Find ln(1/(√(ab^3)) of lna = 2 and lnb = 3.
= ln1 - ln(ab)^(3/2)
= ln1 - lna^(3/2) + lnb^(3/2)
= 0 - 3/2(lna) + 3/2(lnb)
= -3/2(2) + 3/2(3)
= 1.5
--textbook answer is -5.5 ... where did I go wrong?
ln [ 1/{a^(1/2)b^(3/2)} ]
ln [a^-1/2 b^-3/2]
ln a^-1/2 + ln b^-3/2
-1/2 ln a -3/2 ln b
-1/2 (2) - 3/2 (3)
You made a mistake in the step where you applied the power rule for logarithms.

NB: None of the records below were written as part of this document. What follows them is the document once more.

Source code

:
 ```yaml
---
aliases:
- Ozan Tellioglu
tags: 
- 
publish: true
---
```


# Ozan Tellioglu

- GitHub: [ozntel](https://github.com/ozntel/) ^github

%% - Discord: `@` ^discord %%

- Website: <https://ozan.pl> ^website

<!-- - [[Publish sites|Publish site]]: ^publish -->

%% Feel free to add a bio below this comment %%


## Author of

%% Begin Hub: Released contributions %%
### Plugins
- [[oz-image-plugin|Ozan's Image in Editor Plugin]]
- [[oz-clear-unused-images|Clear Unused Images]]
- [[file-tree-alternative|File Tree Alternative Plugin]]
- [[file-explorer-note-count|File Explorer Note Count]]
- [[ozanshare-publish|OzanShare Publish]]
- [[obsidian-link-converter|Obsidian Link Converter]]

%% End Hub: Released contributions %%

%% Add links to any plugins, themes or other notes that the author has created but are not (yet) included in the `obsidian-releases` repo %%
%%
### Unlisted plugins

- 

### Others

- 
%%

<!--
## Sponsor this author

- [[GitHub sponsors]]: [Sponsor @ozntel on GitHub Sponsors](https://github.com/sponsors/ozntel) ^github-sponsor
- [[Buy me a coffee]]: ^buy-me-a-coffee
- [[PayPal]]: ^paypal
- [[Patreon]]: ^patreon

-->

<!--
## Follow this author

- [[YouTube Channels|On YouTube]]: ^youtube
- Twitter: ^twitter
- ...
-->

The correct step should be:
= ln1 - ln(ab^(3/2))
= ln1 - [lna + ln(b^(3/2))]
= ln1 - lna - (3/2)lnb
= 0 - 2 - (3/2)lnb
= -2 - (3/2)(3)
= -2 - (9/2)
= -2 - 4.5
= -6.5
So the correct answer is -6.5, not 1.5.
It seems like you made a mistake in the substitution step. Let's go through it again to find the error.
Given: ln(1/(√(ab^3))), lna = 2, and lnb = 3.
To find ln(1/(√(ab^3))), we can simplify it step by step.
Step 1: Simplify the expression inside the natural logarithm.
ln(1/(√(ab^3))) = ln(1/√a*b^3)
Step 2: Use the logarithmic property ln(x/y) = ln(x) - ln(y).
ln(1/√a*b^3) = ln(1) - ln(√a*b^3)
Step 3: Simplify ln(1).
ln(1/√a*b^3) = 0 - ln(√a*b^3)
Step 4: Apply the property ln(√x) = (1/2)ln(x).
ln(1/√a*b^3) = 0 - (1/2)ln(a*b^3)
Step 5: Substitute the given values for lna and lnb.
ln(1/√a*b^3) = 0 - (1/2)ln(a) - (1/2)*ln(b^3)
Since lna = 2 and lnb = 3, we substitute these values.
ln(1/√a*b^3) = 0 - (1/2)*2 - (1/2)*3
ln(1/√a*b^3) = 0 - 1 - (3/2)
ln(1/√a*b^3) = -1 - (3/2)
ln(1/√a*b^3) = -5/2
So, the correct answer is -5/2 or -2.5.
Please recheck your calculations to see where you went wrong in obtaining the solution of -5.5.